##### Supplied records
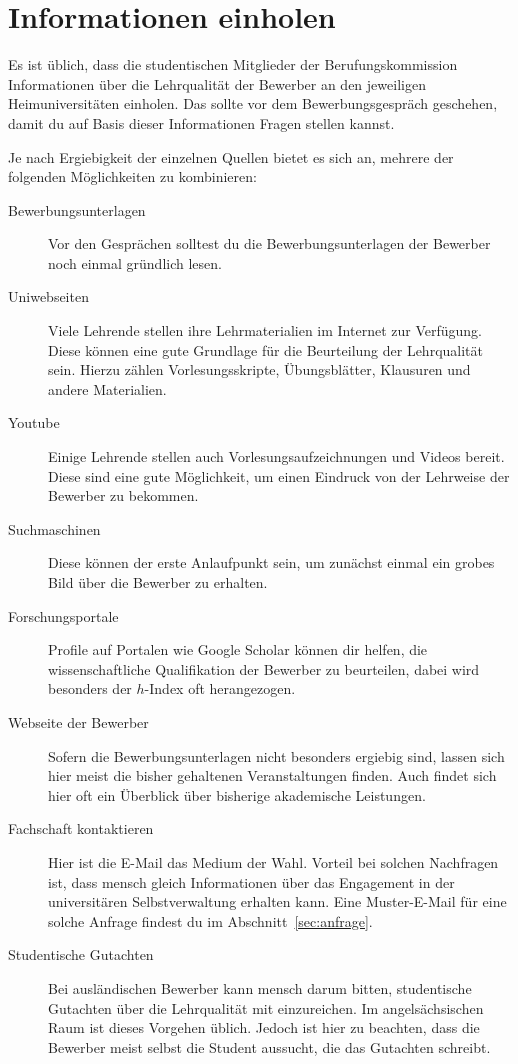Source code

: \section{Informationen einholen}
Es ist üblich, dass die studentischen Mitglieder der Berufungskommission Informationen über die Lehrqualität der Bewerber an den jeweiligen Heimuniversitäten einholen.
Das sollte vor dem Bewerbungsgespräch geschehen, damit du auf Basis dieser Informationen Fragen stellen kannst.

Je nach Ergiebigkeit der einzelnen Quellen bietet es sich an, mehrere der folgenden Möglichkeiten zu kombinieren:
\begin{description}
      \item [Bewerbungsunterlagen]
            Vor den Gesprächen solltest du die Bewerbungsunterlagen der Bewerber noch einmal gründlich lesen.
      \item [Uniwebseiten]
            Viele Lehrende stellen ihre Lehrmaterialien im Internet zur Verfügung. Diese können eine gute Grundlage für die Beurteilung der Lehrqualität sein. Hierzu zählen Vorlesungsskripte, Übungsblätter, Klausuren und andere Materialien.
      \item [Youtube]
            Einige Lehrende stellen auch Vorlesungsaufzeichnungen und Videos bereit. Diese sind eine gute Möglichkeit, um einen Eindruck von der Lehrweise der Bewerber zu bekommen.
      \item [Suchmaschinen]
            Diese können der erste Anlaufpunkt sein, um zunächst einmal ein grobes Bild über die Bewerber zu erhalten.
      \item [Forschungsportale]
            Profile auf Portalen wie Google Scholar können dir helfen, die wissenschaftliche Qualifikation der Bewerber zu beurteilen, dabei wird besonders der $h$-Index oft herangezogen.
      \item [Webseite der Bewerber]
            Sofern die Bewerbungsunterlagen nicht besonders ergiebig sind, lassen sich hier meist die bisher gehaltenen Veranstaltungen finden. Auch findet sich hier oft ein Überblick über bisherige akademische Leistungen.
      \item [Fachschaft kontaktieren]
            Hier ist die E-Mail das Medium der Wahl. Vorteil bei solchen Nachfragen ist, dass mensch gleich Informationen über das Engagement in der universitären Selbstverwaltung erhalten kann. Eine Muster-E-Mail für eine solche Anfrage findest du im Abschnitt~\ref{sec:anfrage}.
      \item [Studentische Gutachten]
            Bei ausländischen Bewerber kann mensch darum bitten, studentische Gutachten über die Lehrqualität mit einzureichen. Im angelsächsischen Raum ist dieses Vorgehen üblich. Jedoch ist hier zu beachten, dass die Bewerber meist selbst die Student aussucht, die das Gutachten schreibt.
\end{description}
##########
__Exercise__
Above are the records; copy every line in them that holds the word "eine".

__Answer for this exercise__
            Viele Lehrende stellen ihre Lehrmaterialien im Internet zur Verfügung. Diese können eine gute Grundlage für die Beurteilung der Lehrqualität sein. Hierzu zählen Vorlesungsskripte, Übungsblätter, Klausuren und andere Materialien.
            Einige Lehrende stellen auch Vorlesungsaufzeichnungen und Videos bereit. Diese sind eine gute Möglichkeit, um einen Eindruck von der Lehrweise der Bewerber zu bekommen.
            Hier ist die E-Mail das Medium der Wahl. Vorteil bei solchen Nachfragen ist, dass mensch gleich Informationen über das Engagement in der universitären Selbstverwaltung erhalten kann. Eine Muster-E-Mail für eine solche Anfrage findest du im Abschnitt~\ref{sec:anfrage}.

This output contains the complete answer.